Z comme les Z’écoliers de Terves

Un article de Raymond DEBORDE

Je ne pouvais imaginer parler de l’enfance en généalogie autrement que par le prisme de l’école primaire qui a occupé une grande partie de ma vie en tant qu’élève puis en tant qu’enseignant. J’ai choisi de parler de l’école et des écoliers de Terves, la commune qui a vu grandir tant de mes ancêtres.

À Terves, autrefois, si on était un garçon, on allait forcément à l’école publique et, si on était une fille, on allait le plus souvent à l’école « libre ». Cela n’a pas empêché certains garçons de devenir curés et certaines filles d’oublier leur catéchisme.

Plan de l’école

La 1re école municipale de garçons semble apparaître en 1834, tenue par un nommé Tissot qui reçoit un traitement annuel de 200 francs.
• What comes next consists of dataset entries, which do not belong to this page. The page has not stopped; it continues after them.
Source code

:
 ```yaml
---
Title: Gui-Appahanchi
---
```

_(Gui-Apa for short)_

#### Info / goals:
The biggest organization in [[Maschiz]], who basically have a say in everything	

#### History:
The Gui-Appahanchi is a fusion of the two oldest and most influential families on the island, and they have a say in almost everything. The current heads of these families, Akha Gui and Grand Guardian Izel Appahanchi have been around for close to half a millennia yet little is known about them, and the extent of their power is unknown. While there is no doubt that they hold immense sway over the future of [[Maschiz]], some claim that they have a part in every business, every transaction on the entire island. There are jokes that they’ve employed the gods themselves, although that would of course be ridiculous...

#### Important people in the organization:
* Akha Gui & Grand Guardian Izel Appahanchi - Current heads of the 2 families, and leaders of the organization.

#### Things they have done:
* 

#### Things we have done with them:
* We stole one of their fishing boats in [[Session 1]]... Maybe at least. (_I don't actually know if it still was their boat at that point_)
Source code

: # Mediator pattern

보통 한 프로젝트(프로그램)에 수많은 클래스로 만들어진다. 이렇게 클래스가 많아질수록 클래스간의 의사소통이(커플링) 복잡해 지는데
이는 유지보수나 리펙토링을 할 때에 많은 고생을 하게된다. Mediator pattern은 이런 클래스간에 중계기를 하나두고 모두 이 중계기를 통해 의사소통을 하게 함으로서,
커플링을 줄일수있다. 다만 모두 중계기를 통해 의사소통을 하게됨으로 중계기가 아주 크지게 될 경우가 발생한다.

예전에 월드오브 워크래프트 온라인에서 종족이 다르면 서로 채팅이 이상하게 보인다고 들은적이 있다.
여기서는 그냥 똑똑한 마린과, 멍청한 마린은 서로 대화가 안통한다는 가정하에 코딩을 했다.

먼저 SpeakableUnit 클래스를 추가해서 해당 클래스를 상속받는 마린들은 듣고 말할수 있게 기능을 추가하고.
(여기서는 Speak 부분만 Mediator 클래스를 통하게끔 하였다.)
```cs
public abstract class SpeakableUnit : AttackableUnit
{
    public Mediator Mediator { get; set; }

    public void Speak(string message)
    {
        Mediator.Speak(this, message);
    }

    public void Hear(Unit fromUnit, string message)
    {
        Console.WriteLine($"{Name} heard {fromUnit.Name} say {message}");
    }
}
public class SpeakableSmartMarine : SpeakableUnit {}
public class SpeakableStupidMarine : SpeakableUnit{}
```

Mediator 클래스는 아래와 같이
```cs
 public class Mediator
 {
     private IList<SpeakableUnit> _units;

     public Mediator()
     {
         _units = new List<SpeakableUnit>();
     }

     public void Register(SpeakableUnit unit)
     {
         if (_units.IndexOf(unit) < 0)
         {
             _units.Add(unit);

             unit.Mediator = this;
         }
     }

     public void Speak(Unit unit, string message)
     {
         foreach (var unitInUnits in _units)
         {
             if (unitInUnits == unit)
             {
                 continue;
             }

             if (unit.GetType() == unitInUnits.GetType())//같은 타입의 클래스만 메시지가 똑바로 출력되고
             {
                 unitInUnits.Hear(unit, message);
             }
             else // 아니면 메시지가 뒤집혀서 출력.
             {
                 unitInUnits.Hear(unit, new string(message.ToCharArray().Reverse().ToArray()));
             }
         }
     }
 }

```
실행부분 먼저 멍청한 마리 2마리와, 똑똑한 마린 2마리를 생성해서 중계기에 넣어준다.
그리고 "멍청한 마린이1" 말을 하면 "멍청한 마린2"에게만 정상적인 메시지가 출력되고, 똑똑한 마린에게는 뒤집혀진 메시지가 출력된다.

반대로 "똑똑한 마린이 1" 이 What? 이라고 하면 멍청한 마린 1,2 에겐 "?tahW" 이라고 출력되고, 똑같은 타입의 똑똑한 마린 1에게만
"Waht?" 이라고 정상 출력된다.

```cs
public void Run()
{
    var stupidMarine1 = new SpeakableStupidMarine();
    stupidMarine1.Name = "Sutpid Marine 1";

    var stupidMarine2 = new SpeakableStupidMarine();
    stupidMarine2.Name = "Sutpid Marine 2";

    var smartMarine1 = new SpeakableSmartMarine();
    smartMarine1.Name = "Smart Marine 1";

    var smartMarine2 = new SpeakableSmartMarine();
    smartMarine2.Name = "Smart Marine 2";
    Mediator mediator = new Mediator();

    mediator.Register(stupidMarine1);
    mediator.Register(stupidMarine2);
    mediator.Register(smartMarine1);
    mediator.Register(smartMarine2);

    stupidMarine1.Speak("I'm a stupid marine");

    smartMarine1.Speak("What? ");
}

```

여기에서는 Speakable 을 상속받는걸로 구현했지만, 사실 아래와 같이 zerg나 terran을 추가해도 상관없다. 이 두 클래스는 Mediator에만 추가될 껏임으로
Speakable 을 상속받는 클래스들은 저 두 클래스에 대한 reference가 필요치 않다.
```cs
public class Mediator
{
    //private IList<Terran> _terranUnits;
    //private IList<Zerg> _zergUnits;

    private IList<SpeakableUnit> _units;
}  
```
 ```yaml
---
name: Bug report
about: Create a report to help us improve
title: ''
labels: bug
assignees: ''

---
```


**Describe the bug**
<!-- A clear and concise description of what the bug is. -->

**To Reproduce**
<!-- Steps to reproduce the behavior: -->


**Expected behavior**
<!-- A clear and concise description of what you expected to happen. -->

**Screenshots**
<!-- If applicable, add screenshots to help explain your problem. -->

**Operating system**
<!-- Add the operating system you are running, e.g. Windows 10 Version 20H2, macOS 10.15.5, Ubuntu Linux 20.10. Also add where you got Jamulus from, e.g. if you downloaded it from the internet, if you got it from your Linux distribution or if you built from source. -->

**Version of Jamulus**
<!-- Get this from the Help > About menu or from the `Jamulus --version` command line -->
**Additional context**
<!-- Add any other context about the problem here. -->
Le conseil municipal suit à partir de cette date régulièrement les affaires scolaires, améliorant le traitement de l’enseignant, fixant la rétribution que doivent donner les écoliers, achetant du matériel, mais traînant des pieds pour faire construire une vraie maison d’école. En 1840, il fallait verser 1 franc 50 par mois pour apprendre à lire et à écrire, 2 francs pour le calcul et la grammaire en plus. L’école ne concerne que les garçons et elle est tenue par un instituteur laïque. Ceux qui se succèdent à ce poste sont souvent des jeunes gens issus du sud du département de culture plus laïque que dans le Bocage. Cela n’empêche pas certains de s’intégrer très bien puisque j’en retrouve mêlés à une belle et triste histoire d’amour. Avec les lois Ferry, l’école devient obligatoire. Ce n’est qu’en 1877-1878 qu’est construite une nouvelle école et qu’est demandé et obtenu le poste d’instituteur adjoint. Il fallait que les enfants soient bien sages ou les maîtres autoritaires car les classes pourtant toutes neuves sont très vite bien remplies Une étude statistique nationale de 1884 dit qu’il y a 2 classes et 2 maîtres, 95 élèves inscrits et 89 présents. 4 ont de 5 à 6 ans, 90 entre 6 et 13 ans et 4 plus de 13 ans. Il y a même un cours d’adultes avec 11 élèves. Les classes sont chauffées grâce à un poêle à bois. Il manque des bancs et des tables. La bibliothèque possède 235 volumes. La caisse des écoles bénéficie de dotation communale. Les fournitures ne sont données gratuitement qu’aux familles indigentes.

Parallèlement, les filles sont scolarisées dans une école libre depuis 1841, suite à la donation d’une paroissienne aisée, Mme Torterue de Langardière. Elle est tenue par la congrégation des Filles de la Charité du Sacré-Cœur. Certaines règles fixées sont strictes : « Cette donation ne servira qu’à l’enseignement des jeunes filles, sans que les garçons puissent en profiter. Cette école ne pourra être tenue que par des maîtresses appartenant à une congrégation religieuse ; ainsi seront exclues à toujours, les maîtresses laïques… Les sœurs devront faire réciter tous les jours aux petites filles de l’école un Pater et un Ave pour le repos des âmes de M. et Mme de Langardière à titre des fondateurs de cette école. » En 1885, après des années d’obstructions de la part de la mairie pour se conformer à la loi, une école publique de fille se construit et elle ouvre 2 ans plus tard mais elle n’aura jamais autant d’élèves que l’école privée. Pour éviter la fermeture de cette dernière en 1902 quand le gouvernement s’en prend aux écoles tenues par des religieux, la mairie autorise alors le port du costume « laïc » pour les enseignantes. Elle ferme toutefois en 1903 mais rouvre peu après sous une autre forme.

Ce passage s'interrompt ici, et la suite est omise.